Mais la présence chinoise en Amérique du Sud ne cantonne pas à ce seul sponsor. De nombreux produits vendus sur place portent la signature de l'artisanat chinois et témoignent du succès du «Made in China». Le «Brazuca», ballon officiel signé Adidas dont les ventes pourraient avoisiner les 14 millions d'exemplaires, est en partie confectionné en Chine. L'instrument officiel du tournoi, le «Caxirola», qui se présente sous la forme de maracas est également fabriqué dans des entreprises chinoises. Enfin, la confection de Fuleco, la mascotte officielle de la compétition ainsi que de tous les articles dérivés (peluches, reproductions 3D, porte-clés, accessoires pour automobile) a pour la première fois été confiée par la FIFA à une société chinoise, Hangzhou Landward Industrial.

DES STATIONS REBAPTISÉES

En plus des ventes fructueuses réalisées à l'exportation, la Chine peut compter sur son réservoir inépuisable de passionnés de football. Chaque jour depuis le 12 juin dernier, les villes chinoises ont été en effervescence: malgré la frustration de ne pas pouvoir suivre leur équipe nationale, des millions de fans se sont levés en pleine nuit pour suivre les rencontres. Une situation qui profite encore aux entreprises nationales: CCTV, la télévision publique chinoise, prévoit des rentrées publicitaires de 240 millions $, c'està- dire 50% de plus par rapport à la dernière édition du mondial en Afrique du Sud.
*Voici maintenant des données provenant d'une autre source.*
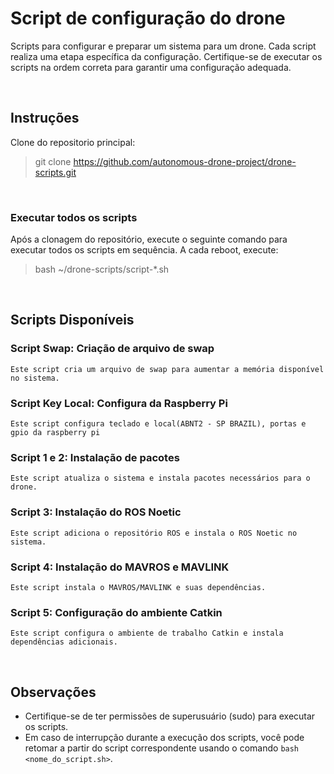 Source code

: # Script de configuração do drone

Scripts para configurar e preparar um sistema para um drone. Cada script realiza uma etapa específica da configuração. Certifique-se de executar os scripts na ordem correta para garantir uma configuração adequada.

<br>

## Instruções

Clone do repositorio principal:

> git clone https://github.com/autonomous-drone-project/drone-scripts.git

<br>

### Executar todos os scripts

Após a clonagem do repositório, execute o seguinte comando para executar todos os scripts em sequência.
A cada reboot, execute:

> bash ~/drone-scripts/script-*.sh

<br>

## Scripts Disponíveis

### Script Swap: Criação de arquivo de swap

    Este script cria um arquivo de swap para aumentar a memória disponível no sistema.

### Script Key Local: Configura da Raspberry Pi

    Este script configura teclado e local(ABNT2 - SP BRAZIL), portas e gpio da raspberry pi

### Script 1 e 2: Instalação de pacotes

    Este script atualiza o sistema e instala pacotes necessários para o drone.

### Script 3: Instalação do ROS Noetic

    Este script adiciona o repositório ROS e instala o ROS Noetic no sistema.

### Script 4: Instalação do MAVROS e MAVLINK

    Este script instala o MAVROS/MAVLINK e suas dependências.

### Script 5: Configuração do ambiente Catkin

    Este script configura o ambiente de trabalho Catkin e instala dependências adicionais.

<br>

## Observações

- Certifique-se de ter permissões de superusuário (sudo) para executar os scripts.
- Em caso de interrupção durante a execução dos scripts, você pode retomar a partir do script correspondente usando o comando `bash <nome_do_script.sh>`.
De son côté, «Leshi», le plus grand site chinois de vidéos en ligne, a annoncé des revenus de 16 millions $.

L'engouement de la population chinoise est sans précédent, à tel point qu'à Pékin, les noms des stations de métro ont été modifiés le temps de la compétition pour prendre les noms des pays qui participent au Mondial. Cet enthousiasme national fait également le bonheur de nombreux sites de jeux en ligne. Preuve que le secteur a le vent en poupe cette année? Alors que les paris clandestins foisonnent dans le pays malgré leur illégalité, une loterie nationale contrôlée par Pékin a assuré que ses ventes de billets avaient passé le cap des 4 milliards de yuans (477 millions €) rien que sur le weekend du 20 au 22 juin, soit le double des montants récoltés en 2010 sur l'ensemble de la compétition. Les revenus générés par ces paris officiels devraient même atteindre les 10 milliards de yuans.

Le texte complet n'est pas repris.